The asset stripping, or cannibalising exercise that has gone on over the past eighteen months is curious. It is not clear what outcome is actually intended, nor what future its important and ambitious Article V will have. Until the Feira Council little attention was paid to the outreach work that WEU has done. Its Assembly will, in the longer term, probably be shut down, while the satellite centre and the Institute of Security Studies will be transferred into the EU. Amongst the most important of its legacies will be the Petersberg Tasks. It can be seen as representing much of what is still very uncertain about the direction of recent events: it had become the forum for the long-standing, and unresolved dialogue between France and Britain about relations between European states and NATO/ the US; while performing quiet security and confidence-building functions through its post-cold war associate partnership scheme; and acting as an institutional buffer between the EU and NATO in the defence/security 'shadow boxing' that has characterised much of the cold and post-cold war periods, not least during the Maastricht and Amsterdam negotiation periods. The prospect of the end of WEU as a functioning international institution means the direct institutional interface between the EU and NATO has now to be addressed. Until now, this has been protected by the civilian status of the EU, and the presence, however weak, of WEU as a shock absorber, whose value may only be appreciated when it disappears, if and when it does.
Council of Europe and OSCE
Neither can it be assumed that the future relationship of the EU with the Council of Europe will remain static. The current discussion on the Human Rights Convention and a new charter of human rights for the EU has, for the moment, been considered in the light of whether the EU can/ should accede as an institution to the Convention. However, the EU's Copenhagen Criteria for applicants, and the insertion of the Convention into the national legal regimes of most EU member states must in time give rise to speculation about the longer term future of the Council of Europe as a separate institution. The same cannot be said of the OSCE at this stage, although, in ex-Yugoslavia, its weaknesses have been made very apparent.
NATO
In the introduction, I argued that we might be witnessing the messy birth of a post-cold war pan European defence and security regime with organisations based around NATO and the EU, but at the moment, the relationship with NATO is complex and turbulent. Tensions have run high over the last eighteen months both in Brussels and in national capitals, and the overlap between the organisations, and that between leading states within the organisations is complex. The relationship between the two has had a substantial ingredient of competitiveness since the end of the cold war, despite declarations of cooperation, their mutual interests, and their similar value structures. The role specialisation of the cold war has disappeared: both now aspire to military security functions (CJTFs and MSP), and a collective/ cooperative security agenda; both are engaged in enlargement programmes. The St Malo declaration was, initially badly received by the six non-EU NATO members, with responses ranging from Madeleine Albright's broadside in the Financial Times, to Turkey's threats, and Canada's lament that it was the Seventh member of the Six non-EU NATO members. Public and private discussions have ranged beyond the Petersberg Tasks to the general direction of EU-NATO relations, US relations with European powers, procurement questions, and the general health of the Atlantic Alliance.

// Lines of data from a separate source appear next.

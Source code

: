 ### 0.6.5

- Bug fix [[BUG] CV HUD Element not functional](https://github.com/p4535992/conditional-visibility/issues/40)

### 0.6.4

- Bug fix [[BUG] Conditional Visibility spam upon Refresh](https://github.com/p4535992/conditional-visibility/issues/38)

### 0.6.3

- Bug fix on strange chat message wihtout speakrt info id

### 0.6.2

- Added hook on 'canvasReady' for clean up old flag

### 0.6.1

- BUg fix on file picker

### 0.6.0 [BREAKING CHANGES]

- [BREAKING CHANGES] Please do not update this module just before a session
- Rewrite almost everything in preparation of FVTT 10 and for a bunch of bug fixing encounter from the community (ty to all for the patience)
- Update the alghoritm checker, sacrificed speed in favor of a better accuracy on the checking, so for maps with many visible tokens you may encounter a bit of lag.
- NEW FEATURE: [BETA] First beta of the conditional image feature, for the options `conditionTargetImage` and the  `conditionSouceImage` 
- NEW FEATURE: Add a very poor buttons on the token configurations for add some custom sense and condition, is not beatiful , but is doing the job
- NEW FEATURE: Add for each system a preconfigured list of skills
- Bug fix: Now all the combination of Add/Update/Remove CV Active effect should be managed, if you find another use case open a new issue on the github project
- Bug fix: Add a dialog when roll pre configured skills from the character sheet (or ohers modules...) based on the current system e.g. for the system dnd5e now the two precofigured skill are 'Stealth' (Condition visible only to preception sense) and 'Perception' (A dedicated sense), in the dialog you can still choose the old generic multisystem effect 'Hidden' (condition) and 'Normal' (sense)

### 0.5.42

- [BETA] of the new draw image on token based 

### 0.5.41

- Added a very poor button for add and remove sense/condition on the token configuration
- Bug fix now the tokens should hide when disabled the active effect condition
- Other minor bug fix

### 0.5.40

The pressures for administrative reform are far greater for the EU than they are for NATO, for the civilian culture and relative openness of EU decision-making contrast with NATO. Solana's appointment as Secretary-General of WEU as well as M. PESC has been intended to assist the change, and WEU officials have been closely involved with the EU, weaving a path between military representatives, with their own culture, and the EU and Pillar II officials. (It is not clear how well informed national ministries of defence are about the EU). Double hatting is widely practised on the new military committees, and there are complaints that the EU is importing the secrecy of decision-making associated with NATO, while there are also complaints that the culture of the EU, and its lack of administrative security, makes the sharing of confidential information hard. Decision-making in NATO itself will also have to change, if the interface between the two is to be effective. To date, the policy questions, and the relationship with national foreign policy making and the CFSP is still undeveloped, and the administrative reforms are taking place in something of a vacuum. Indeed, as Rupert Smith recently remarked, NATO will have to derive its actions from CFSP - as it, alone, has no 'strategy'.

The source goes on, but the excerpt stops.